Si pensabas que el 2025 traería aires de libertad, el informe de Amnistía Internacional (AI) te tiene malas noticias. La región está viviendo un «déjà vu» autoritario. El resumen ejecutivo es simple y aterrador: los Estados están usando todo su aparato —policías, jueces y leyes— no para protegerte, sino para callarte.
Aunque el deterioro es generalizado, hay nombres que se llevan la mención honorífica (por las razones equivocadas):
La Triada de la Persecución: Venezuela, Nicaragua y El Salvador. Aquí la disidencia es un deporte de alto riesgo y la detención arbitraria es la herramienta favorita del poder.
México: Sigue atrapado en el agujero negro de las desapariciones forzadas.
EE. UU.: Entre el gatillo fácil policial (más de 1,100 muertes) y políticas migratorias que parecen muros invisibles.
¿Cómo se está asfixiando la libertad en la región? Según AI, hay tres pilares:
Garrote a la Protesta: En países como Argentina, Chile y Cuba, salir a la calle ya no es un derecho garantizado, sino una invitación al «uso ilícito de la fuerza».
Guerra contra el Micrófono: Ser periodista en Colombia, México o Perú es caminar con una diana en la espalda.
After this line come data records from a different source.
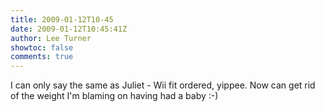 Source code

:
 ```yaml
---
title: 2009-01-12T10-45
date: 2009-01-12T10:45:41Z
author: Lee Turner
showtoc: false
comments: true
---
```


I can only say the same as Juliet - Wii fit ordered, yippee. Now can get rid of the weight I'm blaming on having had a baby :-)


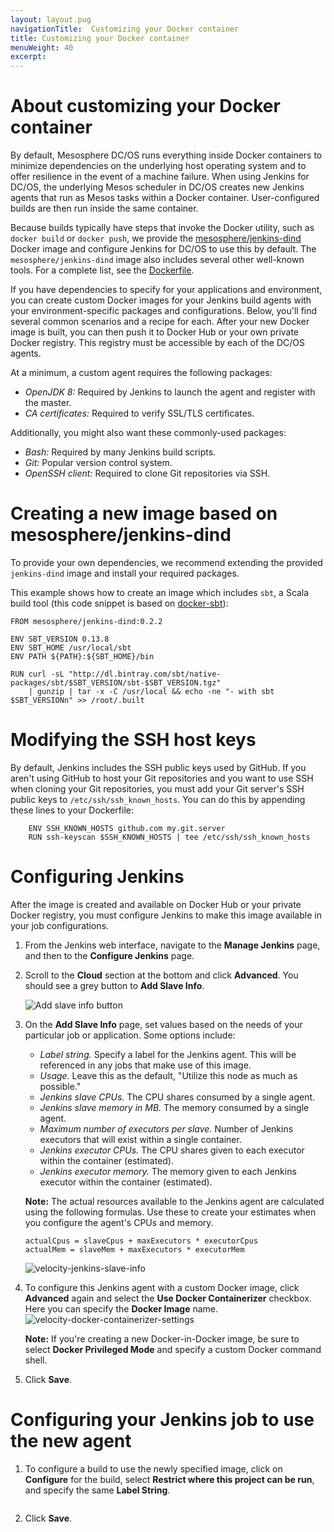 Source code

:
 ```yaml
---
layout: layout.pug
navigationTitle:  Customizing your Docker container
title: Customizing your Docker container
menuWeight: 40
excerpt:
---
```

<h1>About customizing your Docker container</h1>

By default, Mesosphere DC/OS runs everything inside Docker containers to minimize dependencies on the underlying host operating system and to offer resilience in the event of a machine failure. When using Jenkins for DC/OS, the underlying Mesos scheduler in DC/OS creates new Jenkins agents that run as Mesos tasks within a Docker container. User-configured builds are then run inside the same container.

Because builds typically have steps that invoke the Docker utility, such as <code>docker build</code> or <code>docker push</code>, we provide the <a href="https://hub.docker.com/r/mesosphere/jenkins-dind">mesosphere/jenkins-dind</a> Docker image and configure Jenkins for DC/OS to use this by default. The <code>mesosphere/jenkins-dind</code> image also includes several other well-known tools. For a complete list, see the <a href="https://github.com/mesosphere/dcos-jenkins-dind-agent/blob/master/Dockerfile.alpine">Dockerfile</a>.

If you have dependencies to specify for your applications and environment, you can create custom Docker images for your Jenkins build agents with your environment-specific packages and configurations. Below, you'll find several common scenarios and a recipe for each. After your new Docker image is built, you can then push it to Docker Hub or your own private Docker registry. This registry must be accessible by each of the DC/OS agents.

At a minimum, a custom agent requires the following packages:

<ul>
<li><em>OpenJDK 8:</em> Required by Jenkins to launch the agent and register with the master.</li>
<li><em>CA certificates:</em> Required to verify SSL/TLS certificates.</li>
</ul>

Additionally, you might also want these commonly-used packages:

<ul>
<li><em>Bash:</em> Required by many Jenkins build scripts.</li>
<li><em>Git:</em> Popular version control system.</li>
<li><em>OpenSSH client:</em> Required to clone Git repositories via SSH.</li>
</ul>

<h1>Creating a new image based on mesosphere/jenkins-dind</h1>

To provide your own dependencies, we recommend extending the provided <code>jenkins-dind</code> image and install your required packages.

This example shows how to create an image which includes <code>sbt</code>, a Scala build tool (this code snippet is based on <a href="https://github.com/1science/docker-sbt/blob/latest/Dockerfile">docker-sbt</a>):

<pre><code>FROM mesosphere/jenkins-dind:0.2.2

ENV SBT_VERSION 0.13.8
ENV SBT_HOME /usr/local/sbt
ENV PATH ${PATH}:${SBT_HOME}/bin

RUN curl -sL "http://dl.bintray.com/sbt/native-packages/sbt/$SBT_VERSION/sbt-$SBT_VERSION.tgz" 
    | gunzip | tar -x -C /usr/local &amp;&amp; echo -ne "- with sbt $SBT_VERSIONn" &gt;&gt; /root/.built
</code></pre>

<h1>Modifying the SSH host keys</h1>

By default, Jenkins includes the SSH public keys used by GitHub. If you aren't using GitHub to host your Git repositories and you want to use SSH when cloning your Git repositories, you must add your Git server's SSH public keys to <code>/etc/ssh/ssh_known_hosts</code>. You can do this by appending these lines to your Dockerfile:

<pre><code>    ENV SSH_KNOWN_HOSTS github.com my.git.server
    RUN ssh-keyscan $SSH_KNOWN_HOSTS | tee /etc/ssh/ssh_known_hosts
</code></pre>

<h1>Configuring Jenkins</h1>

After the image is created and available on Docker Hub or your private Docker registry, you must configure Jenkins to make this image available in your job configurations.

<ol>
<li>From the Jenkins web interface, navigate to the <strong>Manage Jenkins</strong> page, and then to the <strong>Configure Jenkins</strong> page.</p></li>
<li><p>Scroll to the <strong>Cloud</strong> section at the bottom and click <strong>Advanced</strong>. You should see a grey button to <strong>Add Slave Info</strong>.

<img src="/mesosphere/dcos/services/jenkins/img/velocity-add-slave-info.png" alt="Add slave info button" /></p></li>
<li><p>On the <strong>Add Slave Info</strong> page, set values based on the needs of your particular job or application. Some options include:

<ul>
<li><em>Label string.</em> Specify a label for the Jenkins agent. This will be referenced in any jobs that make use of this image.</li>
<li><em>Usage.</em> Leave this as the default, "Utilize this node as much as possible."</li>
<li><em>Jenkins slave CPUs.</em> The CPU shares consumed by a single agent.</li>
<li><em>Jenkins slave memory in MB.</em> The memory consumed by a single agent.</li>
<li><em>Maximum number of executors per slave.</em> Number of Jenkins executors that will exist within a single container.</li>
<li><em>Jenkins executor CPUs.</em> The CPU shares given to each executor within the container (estimated).</li>
<li><em>Jenkins executor memory.</em> The memory given to each Jenkins executor within the container (estimated).</li>
</ul>

<strong>Note:</strong> The actual resources available to the Jenkins agent are calculated using the following formulas. Use these to create your estimates when you configure the agent's CPUs and memory.

<pre><code>actualCpus = slaveCpus + maxExecutors * executorCpus
actualMem = slaveMem + maxExecutors * executorMem
</code></pre>

<img src="/mesosphere/dcos/services/jenkins/img/velocity-jenkins-slave-info.png" alt="velocity-jenkins-slave-info" /></p></li>
<li><p>To configure this Jenkins agent with a custom Docker image, click <strong>Advanced</strong> again and select the <strong>Use Docker Containerizer</strong> checkbox. Here you can specify the <strong>Docker Image</strong> name.

<img src="/mesosphere/dcos/services/jenkins/img/velocity-docker-containerizer-settings.png" alt="velocity-docker-containerizer-settings" />

<strong>Note:</strong> If you're creating a new Docker-in-Docker image, be sure to select <strong>Docker Privileged Mode</strong> and specify a custom Docker command shell.</p></li>
<li><p>Click <strong>Save</strong>.</p></li>
</ol>

<h1>Configuring your Jenkins job to use the new agent</h1>

<ol>
<li><p>To configure a build to use the newly specified image, click on <strong>Configure</strong> for the build, select <strong>Restrict where this project can be run</strong>, and specify the same <strong>Label String</strong>.

<p><img src="/mesosphere/dcos/services/jenkins/img/velocity-job-build-label-string.png" alt="" /></p></li>
<li><p>Click <strong>Save</strong>.</p></li>
</ol>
Si no te matan, te asfixian con demandas judiciales creativas.
Justicia de Bolsillo: Los juicios injustos y la falta de control sobre el poder punitivo demuestran que, en muchos casos, el juez y el verdugo desayunan en la misma mesa política.
El informe no se anda con rodeos: si eres vulnerable, el Estado te tiene en el olvido (o en la mira):
Si defiendes la tierra en Colombia o Brasil, estás en la lista negra de la violencia extractivista.
El feminicidio no baja el ritmo y el acceso al aborto sigue siendo un campo de batalla legal, incluso en casos de niñas violadas.
El racismo institucional se traduce en expulsiones colectivas (República Dominicana nunca se salva de AI) y sistemas de asilo que son, básicamente, un laberinto sin salida.
Dato de impacto: En El Salvador, el «régimen de excepción» tiene a más de 90,000 personas tras las rejas, muchas veces sin una sola prueba real. El hacinamiento y la tortura son el nuevo estándar.
Estamos ante una región donde el espacio cívico se está encogiendo como ropa barata en la lavadora. Los derechos económicos (luz, agua, salud) brillan por su ausencia en Haití o Venezuela, mientras que los derechos civiles son pisoteados por botas militares o burocracias corruptas.
La advertencia de AI es clara: la impunidad ya no es un error del sistema, es el sistema mismo.